May 1, 2018
You’ve set up your SIEM, you have logs flowing and a report or three. You are done, right? You don’t need to look at it every day, right? You can just check it on Friday on the way home, right?
It emails you an alarm, so you are done, right?
SIEM effectiveness, usefulness and maturation come with a measurable price. Professionals must, of course, posses system administration skills to perform tasks like health checks on software, hardware and storage, or handling upgrades. Nuanced and mature skills including : the ability to examine and consider data, experience with highly varied security solutions, and the ability to define and analyze threat correlations, are also required.
SIEM is not merely a rules engine, it is an ever evolving, ever improving tool in your detection arsenal. Accurate data normalization and acquisition is certainly key, but they go hand in hand with correlation concepts. Many companies lack the human talent - and as a result, a large number of SIEM deployments fail to meet goals and expectations. I remember my favorite fail story, I discovered the installation disk duct taped to a 4U unracked server that had never powered on. The CIO was adamant they had a SIEM, but that it provided no value.

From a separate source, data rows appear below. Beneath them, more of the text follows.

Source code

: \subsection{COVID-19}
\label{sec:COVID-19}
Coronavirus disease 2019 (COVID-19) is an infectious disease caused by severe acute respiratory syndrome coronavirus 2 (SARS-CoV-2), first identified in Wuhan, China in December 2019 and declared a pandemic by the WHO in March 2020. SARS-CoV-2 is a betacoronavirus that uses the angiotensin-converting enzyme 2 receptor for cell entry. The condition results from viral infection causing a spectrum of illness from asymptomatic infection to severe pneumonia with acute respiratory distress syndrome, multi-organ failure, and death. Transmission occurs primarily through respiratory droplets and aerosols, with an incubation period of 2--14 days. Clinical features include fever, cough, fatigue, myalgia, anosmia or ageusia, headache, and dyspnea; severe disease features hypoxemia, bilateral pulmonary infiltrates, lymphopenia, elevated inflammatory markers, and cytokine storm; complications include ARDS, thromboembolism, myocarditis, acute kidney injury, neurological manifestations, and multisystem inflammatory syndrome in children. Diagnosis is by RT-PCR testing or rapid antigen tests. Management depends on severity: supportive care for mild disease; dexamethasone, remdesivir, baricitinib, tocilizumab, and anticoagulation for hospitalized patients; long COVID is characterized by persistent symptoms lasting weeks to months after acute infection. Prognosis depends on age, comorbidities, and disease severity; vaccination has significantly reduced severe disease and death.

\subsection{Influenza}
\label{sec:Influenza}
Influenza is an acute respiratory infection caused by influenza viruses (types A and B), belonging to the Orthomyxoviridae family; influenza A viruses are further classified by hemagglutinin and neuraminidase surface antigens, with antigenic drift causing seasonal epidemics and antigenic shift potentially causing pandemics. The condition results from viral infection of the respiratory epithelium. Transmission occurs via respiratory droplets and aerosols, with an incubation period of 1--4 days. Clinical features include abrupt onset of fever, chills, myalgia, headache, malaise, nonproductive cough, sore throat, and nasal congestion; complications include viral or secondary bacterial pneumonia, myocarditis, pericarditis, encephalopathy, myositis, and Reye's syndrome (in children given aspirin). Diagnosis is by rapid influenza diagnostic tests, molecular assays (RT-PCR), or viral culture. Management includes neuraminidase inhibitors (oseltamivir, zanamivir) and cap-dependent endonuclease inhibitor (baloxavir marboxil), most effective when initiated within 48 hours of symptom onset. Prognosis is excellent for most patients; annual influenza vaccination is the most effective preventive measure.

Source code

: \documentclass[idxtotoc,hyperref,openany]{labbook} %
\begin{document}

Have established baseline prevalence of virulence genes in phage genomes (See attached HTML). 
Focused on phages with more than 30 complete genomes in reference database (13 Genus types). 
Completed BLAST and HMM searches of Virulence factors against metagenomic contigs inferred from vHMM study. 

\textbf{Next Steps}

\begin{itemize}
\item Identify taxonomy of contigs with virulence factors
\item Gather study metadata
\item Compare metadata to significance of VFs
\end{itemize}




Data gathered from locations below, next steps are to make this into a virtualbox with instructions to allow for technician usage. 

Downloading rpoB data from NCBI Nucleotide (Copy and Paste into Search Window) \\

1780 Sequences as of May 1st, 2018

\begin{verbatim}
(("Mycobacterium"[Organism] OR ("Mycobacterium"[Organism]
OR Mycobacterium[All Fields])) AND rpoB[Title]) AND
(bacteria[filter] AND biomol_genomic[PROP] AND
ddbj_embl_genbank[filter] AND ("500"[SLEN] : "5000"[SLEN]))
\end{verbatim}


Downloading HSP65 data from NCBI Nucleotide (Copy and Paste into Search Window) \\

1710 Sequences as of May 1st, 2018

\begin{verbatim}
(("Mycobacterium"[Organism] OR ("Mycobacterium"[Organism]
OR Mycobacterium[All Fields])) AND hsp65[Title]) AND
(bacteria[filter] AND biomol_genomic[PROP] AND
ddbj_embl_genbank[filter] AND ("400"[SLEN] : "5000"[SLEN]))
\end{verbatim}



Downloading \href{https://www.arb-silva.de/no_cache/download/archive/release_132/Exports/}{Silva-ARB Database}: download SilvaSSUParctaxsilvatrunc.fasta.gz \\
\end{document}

Once deployed, SIEM platforms need to be constantly monitored. Triggered events or alarms should regularly be investigated for validity. As it turns out, organizations rely on staff to occasionally review the SIEM, but they are often stretched thin with workload and only do so on a best effort basis. Castra Managed Services can help bridge the gap by providing a co-managed solution, where trained eyes are monitoring alerts, performing initial investigations and triage. Even if you don’t choose Castra, choose a trusted Managed Services partner so you can continue to see a ROI. Never get caught blind sided by your own tool.

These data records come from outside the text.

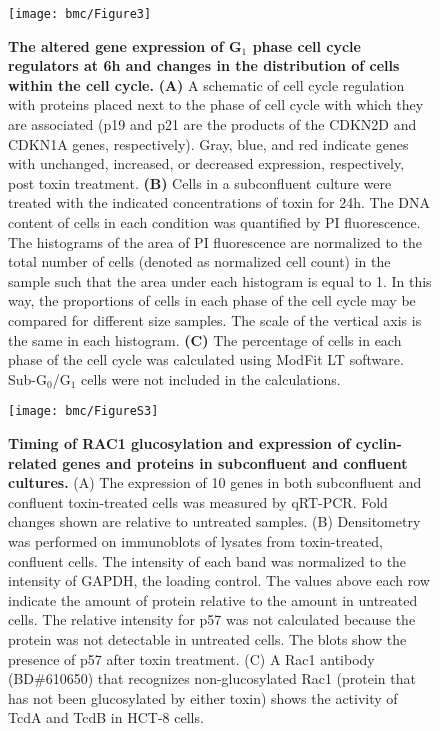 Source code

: \begin{SCfigure}
  \centering
  \texttt{[image: bmc/Figure3]}
  \caption[The altered gene expression of 
  G$_{\text{1}}$ phase cell cycle regulators 
  at 6h and changes in the distribution of cells 
  within the cell cycle]{
  \textbf{The altered gene expression of 
  G$_{\text{1}}$ phase cell cycle regulators 
  at 6h and changes in the distribution of cells 
  within the cell cycle.}
  \textbf{(A)} A schematic of cell cycle regulation 
  with proteins placed next to the phase of cell cycle 
  with which they are associated (p19 and p21 are the 
  products of the CDKN2D and CDKN1A genes, respectively). 
  Gray, blue, and red indicate genes with unchanged, 
  increased, or decreased expression, respectively, 
  post toxin treatment.
  \textbf{(B)} Cells in a subconfluent culture were 
  treated with the indicated concentrations of toxin 
  for 24h. The DNA content of cells in each condition 
  was quantified by PI fluorescence. The histograms 
  of the area of PI fluorescence are normalized to the 
  total number of cells (denoted as normalized cell count) 
  in the sample such that the area under each histogram 
  is equal to 1. In this way, the proportions of cells in 
  each phase of the cell cycle may be compared for different 
  size samples. The scale of the vertical axis is the same 
  in each histogram.
  \textbf{(C)} The percentage of cells in each phase of 
  the cell cycle was calculated using ModFit LT software. 
  Sub-G$_{\text{0}}$/G$_{\text{1}}$ cells were not included 
  in the calculations.
}
  \label{bmc:fig3}
\end{SCfigure}

\begin{figure}[h!]
  \centering
  \texttt{[image: bmc/FigureS3]}
  \caption[Timing of RAC1 glucosylation and expression of 
             cyclin-related genes and proteins in
             subconfluent and confluent cultures.]{
  \textbf{Timing of RAC1 glucosylation and expression of 
             cyclin-related genes and proteins in
             subconfluent and confluent cultures.}
  (A) The expression of 10 genes in both subconfluent
   and confluent toxin-treated cells was measured 
  by qRT-PCR. Fold changes shown are relative 
  to untreated samples.
  (B) Densitometry was performed on immunoblots 
  of lysates from toxin-treated, confluent cells. The 
  intensity of each band was normalized to the intensity 
  of GAPDH, the loading control. The values 
  above each row indicate the amount of protein relative 
  to the amount in untreated cells. The relative 
  intensity for p57 was not calculated because the protein 
  was not detectable in untreated cells. The 
  blots show the presence of p57 after toxin treatment.
  (C) A Rac1 antibody (BD\#610650) that recognizes 
  non-glucosylated Rac1 (protein that has not been 
  glucosylated by either toxin) shows the activity of 
  TcdA and TcdB in HCT-8 cells. }
  \label{bmc:figs3}
\end{figure}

We all know 'What action do we take now' can be challenging, yet the ability to even define ‘what is actionable and ‘what is NOT actionable’ is the real elephant in the room. Organizations are expected to employ security experts whose knowledge and experience move far beyond the routine knowledge of security products or general security understanding. Hiring such expertise is not an easy thing to do in today's environment and less so when security experts come at a steep premium.

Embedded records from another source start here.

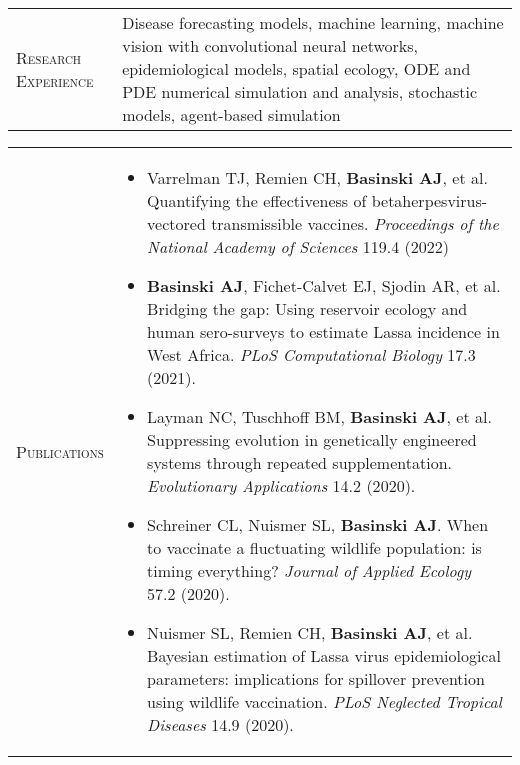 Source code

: \documentclass[11pt]{article}
\newcommand{\cellone}{3.5cm} %
\newcommand{\celltwo}{11cm}
\newcommand{\spa}{\vspace{.4in}}
\begin{document}
\spa

\begin{tabularx}{\textwidth}{p{\cellone} p{\celltwo}}
  \parbox[t][0cm]{\cellone}{R\textsc{esearch} E\textsc{xperience}} & \parbox[t][0cm]{12cm}{
    Disease forecasting models, machine learning, machine vision with convolutional neural networks, epidemiological models, spatial ecology, ODE and PDE numerical simulation and analysis, stochastic models, agent-based simulation}
\end{tabularx}

\spa
\spa

\begin{tabularx}{\textwidth}{p{\cellone} p{\celltwo}}
  \parbox[t][0cm]{\cellone}{P\textsc{ublications}} &  \parbox[t][0cm]{12cm}{ 

    \vspace{-0.65cm}
    \begin{itemize}
      
    \item Varrelman TJ, Remien CH, {\bf Basinski AJ}, et al.
      Quantifying the effectiveness of betaherpesvirus-vectored
      transmissible vaccines. \emph{Proceedings of the National Academy of
        Sciences} 119.4 (2022)
      
    \item {\bf Basinski AJ}, Fichet-Calvet EJ, Sjodin AR, et
      al. Bridging the gap: Using reservoir ecology and human
      sero-surveys to estimate Lassa incidence in West
      Africa. \emph{PLoS Computational Biology} 17.3 (2021).

      \vspace{0.05in}      

    \item Layman NC, Tuschhoff BM, {\bf Basinski AJ}, et
      al. Suppressing evolution in genetically engineered systems
      through repeated supplementation. \emph{Evolutionary
      Applications} 14.2 (2020).
      
      \vspace{0.05in}
      
    \item Schreiner CL, Nuismer SL, {\bf Basinski AJ}. When to
      vaccinate a fluctuating wildlife population: is timing
      everything? \emph{Journal of Applied Ecology} 57.2 (2020).

      \vspace{0.05in}      
      
    \item Nuismer SL, Remien CH, {\bf Basinski AJ}, et al. Bayesian
      estimation of Lassa virus epidemiological parameters:
      implications for spillover prevention using wildlife
      vaccination. \emph{PLoS Neglected Tropical Diseases} 14.9
      (2020).
      
    \end{itemize}
  }
\end{tabularx}
\end{document}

The evolution of the ‘set it and forget it’ mistake culminates in failing to tune the SIEM frequently; the established Directives, Policies, data sources, and reports, must be continually evaluated for efficacy. Organizations’ change over time. Networks are dynamic (note SDN is no longer the future, it is now). The threat concept has multiple sides including detection capabilities and intel contrasted with which vector is occurring and are you a target. All of this changes rapidly, sometimes daily and weekly. What about new compliance requirements this year? Arguably people and process become the focal point for success, which is why we ask “Who is monitoring yours?”
If the SIEM is doing its job perfectly well, and triggering the appropriate alerts on potential breaches yet the alarm or report is ignored, delayed or missed due to a breakdown in processes, your investment is nullified. We have all read about notable security breaches in the news, the SIEM actually performed its job and the alerts were triggered, yet no one reviewed the notifications, or a broken processes impeded investigation. Will this be you? Who is monitoring yours?